Join
the deepening conversation
by Tom Roberts, editor of NCR
Welcome to the new edition of NCR Online. NCR has had a presence on the Web
since 1996. This new Web site is our latest attempt to match our mission as an
independent newsweekly with the ever expanding potential of today’s
communications technology.
We hope to use the technology
to give you greater and quicker access to more breaking news and commentary from
our newsroom and our newsgathering efforts around the world.
Like most publications large
and small we have struggled, and continue to wrestle, with how NCR can use new
technology as a tool to advance our journalism mission. The newspaper, from its
beginnings, has been distinctive for high quality journalism reporting on all
the dimensions of the church and the life of faith and how these transform the
Catholic community and the larger world. Our mission remains, but the means
change with the times. We continue, in the words of the founders, “pressing for
as much information as can be had about events and their meaning.”
We perceive our central task to
be reporting and explaining, guided by concerns for peace, justice and the
integrity of creation.
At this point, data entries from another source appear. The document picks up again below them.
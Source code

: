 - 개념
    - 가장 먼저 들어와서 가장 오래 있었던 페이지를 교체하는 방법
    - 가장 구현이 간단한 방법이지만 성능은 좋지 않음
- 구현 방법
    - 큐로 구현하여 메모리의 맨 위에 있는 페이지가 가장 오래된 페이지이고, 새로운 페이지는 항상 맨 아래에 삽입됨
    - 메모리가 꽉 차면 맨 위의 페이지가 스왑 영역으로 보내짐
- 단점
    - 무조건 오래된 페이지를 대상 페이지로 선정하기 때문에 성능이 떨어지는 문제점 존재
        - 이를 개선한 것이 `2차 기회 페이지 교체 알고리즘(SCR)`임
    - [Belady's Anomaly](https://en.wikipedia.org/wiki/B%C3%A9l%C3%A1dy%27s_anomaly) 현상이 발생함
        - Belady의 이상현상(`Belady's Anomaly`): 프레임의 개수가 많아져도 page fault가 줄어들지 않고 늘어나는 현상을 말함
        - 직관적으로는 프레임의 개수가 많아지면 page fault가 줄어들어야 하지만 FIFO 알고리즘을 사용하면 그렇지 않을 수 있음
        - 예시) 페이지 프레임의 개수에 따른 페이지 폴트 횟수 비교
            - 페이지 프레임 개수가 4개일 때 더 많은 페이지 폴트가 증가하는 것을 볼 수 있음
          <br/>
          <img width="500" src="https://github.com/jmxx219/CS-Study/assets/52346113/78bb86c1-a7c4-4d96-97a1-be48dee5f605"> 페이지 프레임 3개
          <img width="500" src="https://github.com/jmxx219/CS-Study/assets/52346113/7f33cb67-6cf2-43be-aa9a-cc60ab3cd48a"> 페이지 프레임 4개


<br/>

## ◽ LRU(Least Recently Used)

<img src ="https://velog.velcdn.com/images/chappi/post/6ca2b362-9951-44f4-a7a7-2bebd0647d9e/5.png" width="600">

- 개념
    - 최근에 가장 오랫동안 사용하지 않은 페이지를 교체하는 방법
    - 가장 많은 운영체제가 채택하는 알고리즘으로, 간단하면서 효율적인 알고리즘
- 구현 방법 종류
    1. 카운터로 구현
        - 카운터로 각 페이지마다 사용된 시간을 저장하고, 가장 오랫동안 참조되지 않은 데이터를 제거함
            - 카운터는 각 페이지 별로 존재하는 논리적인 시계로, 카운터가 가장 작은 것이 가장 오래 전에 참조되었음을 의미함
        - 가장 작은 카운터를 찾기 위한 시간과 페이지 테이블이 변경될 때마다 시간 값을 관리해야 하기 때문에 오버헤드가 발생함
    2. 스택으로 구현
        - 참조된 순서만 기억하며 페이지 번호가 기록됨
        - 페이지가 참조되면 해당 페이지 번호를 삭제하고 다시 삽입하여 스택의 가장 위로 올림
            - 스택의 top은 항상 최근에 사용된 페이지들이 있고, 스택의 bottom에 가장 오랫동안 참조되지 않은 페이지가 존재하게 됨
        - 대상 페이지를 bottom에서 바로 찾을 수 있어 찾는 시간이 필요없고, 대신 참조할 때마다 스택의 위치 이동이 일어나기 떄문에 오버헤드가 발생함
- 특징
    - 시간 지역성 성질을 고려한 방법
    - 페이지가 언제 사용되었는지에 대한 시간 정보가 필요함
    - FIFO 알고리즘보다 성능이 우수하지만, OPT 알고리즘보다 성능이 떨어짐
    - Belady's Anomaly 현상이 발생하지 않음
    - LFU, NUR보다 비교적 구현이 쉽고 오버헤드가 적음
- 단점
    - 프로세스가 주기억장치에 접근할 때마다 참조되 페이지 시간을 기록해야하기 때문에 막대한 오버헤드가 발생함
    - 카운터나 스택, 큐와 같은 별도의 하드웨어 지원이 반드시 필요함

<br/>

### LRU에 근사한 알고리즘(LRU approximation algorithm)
Often that task forces us to see history not only through
the lens of those in power, but also from the point of view of those acted upon,
to provide a voice for the voiceless and to hold power accountable, whether in
church or state.
With this new Web site, we aim
to extend our reach. And perhaps our scope. Our founders, a mere 40 years ago,
could not have imagined the possibilities that have evolved for both gathering
and disseminating news.
You will want to visit this
site every day, because some thing will be new here every day. Members of the
NCR staff and publishers’ offices will rotate in bringing readers Today’s Take
in this spot, with a fresh view each day.
Every week, new columns will
appear from regulars John L. Allen Jr., widely recognized as one of the top and
most prolific Vatican observers in the world today, in The Word from Rome
(Friday), and Bishop Thomas Gumbleton, a refreshing example of independent and
courageous thinking among the hierarchy, in The Peace Pulpit (Thursday).
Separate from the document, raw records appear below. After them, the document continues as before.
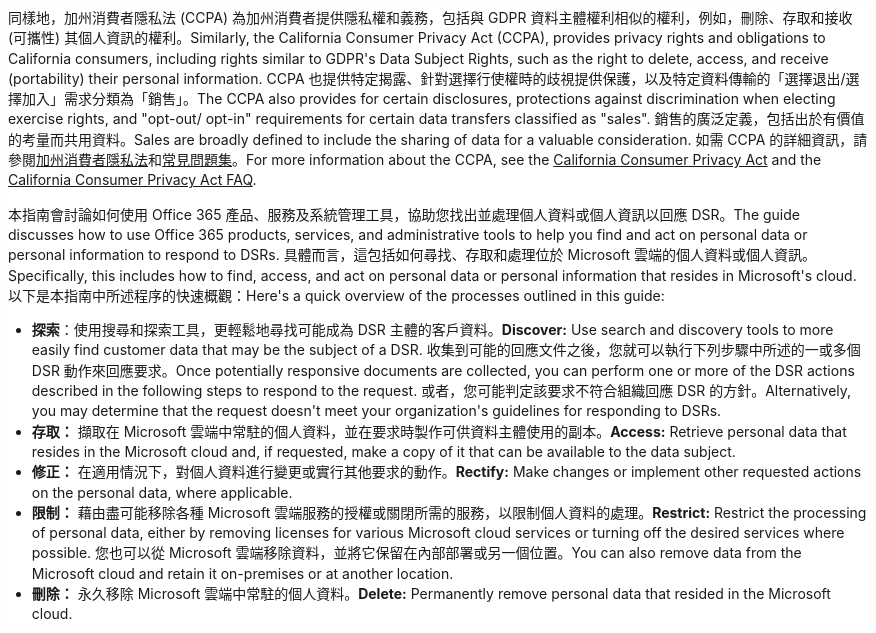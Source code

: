 <span data-ttu-id="6c8f2-112">同樣地，加州消費者隱私法 (CCPA) 為加州消費者提供隱私權和義務，包括與 GDPR 資料主體權利相似的權利，例如，刪除、存取和接收 (可攜性) 其個人資訊的權利。</span><span class="sxs-lookup"><span data-stu-id="6c8f2-112">Similarly, the California Consumer Privacy Act (CCPA), provides privacy rights and obligations to California consumers, including rights similar to GDPR's Data Subject Rights, such as the right to delete, access, and receive (portability) their personal information.</span></span> <span data-ttu-id="6c8f2-113">CCPA 也提供特定揭露、針對選擇行使權時的歧視提供保護，以及特定資料傳輸的「選擇退出/選擇加入」需求分類為「銷售」。</span><span class="sxs-lookup"><span data-stu-id="6c8f2-113">The CCPA also provides for certain disclosures, protections against discrimination when electing exercise rights, and "opt-out/ opt-in" requirements for certain data transfers classified as "sales".</span></span> <span data-ttu-id="6c8f2-114">銷售的廣泛定義，包括出於有價值的考量而共用資料。</span><span class="sxs-lookup"><span data-stu-id="6c8f2-114">Sales are broadly defined to include the sharing of data for a valuable consideration.</span></span> <span data-ttu-id="6c8f2-115">如需 CCPA 的詳細資訊，請參閱[加州消費者隱私法](offering-ccpa.md)和[常見問題集](ccpa-faq.md)。</span><span class="sxs-lookup"><span data-stu-id="6c8f2-115">For more information about the CCPA, see the [California Consumer Privacy Act](offering-ccpa.md) and the [California Consumer Privacy Act FAQ](ccpa-faq.md).</span></span>

<span data-ttu-id="6c8f2-116">本指南會討論如何使用 Office 365 產品、服務及系統管理工具，協助您找出並處理個人資料或個人資訊以回應 DSR。</span><span class="sxs-lookup"><span data-stu-id="6c8f2-116">The guide discusses how to use Office 365 products, services, and administrative tools to help you find and act on personal data or personal information to respond to DSRs.</span></span> <span data-ttu-id="6c8f2-117">具體而言，這包括如何尋找、存取和處理位於 Microsoft 雲端的個人資料或個人資訊。</span><span class="sxs-lookup"><span data-stu-id="6c8f2-117">Specifically, this includes how to find, access, and act on personal data or personal information that resides in Microsoft's cloud.</span></span> <span data-ttu-id="6c8f2-118">以下是本指南中所述程序的快速概觀：</span><span class="sxs-lookup"><span data-stu-id="6c8f2-118">Here's a quick overview of the processes outlined in this guide:</span></span>

- <span data-ttu-id="6c8f2-119">**探索**：使用搜尋和探索工具，更輕鬆地尋找可能成為 DSR 主體的客戶資料。</span><span class="sxs-lookup"><span data-stu-id="6c8f2-119">**Discover:** Use search and discovery tools to more easily find customer data that may be the subject of a DSR.</span></span> <span data-ttu-id="6c8f2-120">收集到可能的回應文件之後，您就可以執行下列步驟中所述的一或多個 DSR 動作來回應要求。</span><span class="sxs-lookup"><span data-stu-id="6c8f2-120">Once potentially responsive documents are collected, you can perform one or more of the DSR actions described in the following steps to respond to the request.</span></span> <span data-ttu-id="6c8f2-121">或者，您可能判定該要求不符合組織回應 DSR 的方針。</span><span class="sxs-lookup"><span data-stu-id="6c8f2-121">Alternatively, you may determine that the request doesn't meet your organization's guidelines for responding to DSRs.</span></span>
- <span data-ttu-id="6c8f2-122">**存取：** 擷取在 Microsoft 雲端中常駐的個人資料，並在要求時製作可供資料主體使用的副本。</span><span class="sxs-lookup"><span data-stu-id="6c8f2-122">**Access:** Retrieve personal data that resides in the Microsoft cloud and, if requested, make a copy of it that can be available to the data subject.</span></span>
- <span data-ttu-id="6c8f2-123">**修正：** 在適用情況下，對個人資料進行變更或實行其他要求的動作。</span><span class="sxs-lookup"><span data-stu-id="6c8f2-123">**Rectify:** Make changes or implement other requested actions on the personal data, where applicable.</span></span>
- <span data-ttu-id="6c8f2-124">**限制：** 藉由盡可能移除各種 Microsoft 雲端服務的授權或關閉所需的服務，以限制個人資料的處理。</span><span class="sxs-lookup"><span data-stu-id="6c8f2-124">**Restrict:** Restrict the processing of personal data, either by removing licenses for various Microsoft cloud services or turning off the desired services where possible.</span></span> <span data-ttu-id="6c8f2-125">您也可以從 Microsoft 雲端移除資料，並將它保留在內部部署或另一個位置。</span><span class="sxs-lookup"><span data-stu-id="6c8f2-125">You can also remove data from the Microsoft cloud and retain it on-premises or at another location.</span></span>
- <span data-ttu-id="6c8f2-126">**刪除：** 永久移除 Microsoft 雲端中常駐的個人資料。</span><span class="sxs-lookup"><span data-stu-id="6c8f2-126">**Delete:** Permanently remove personal data that resided in the Microsoft cloud.</span></span>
Commentary from around the
world by a variety of writers will appear each Wednesday in the Global
Perspective spot, and every Tuesday you’ll find a new column by Benedictine Sr.
Joan Chittister, the well-known author and speaker whose views on world and
church will always jolt you to see things and think about things in a new way.
We’ll also be posting more
breaking news in condensed form.
One of our challenges is to
integrate our print edition and this site in a seamless whole. One concrete way
will be with the search engine that is available. It is significant that users
will be able to search the entire body of work, print and electronic, all the
columns and perspectives, from the same spot. That is truly one of the awesome
powers of the Internet.
Stories and editorials from
each week’s print edition will be open to the public. For the first few months
of this new experiment, most of the Web site content will be open to all.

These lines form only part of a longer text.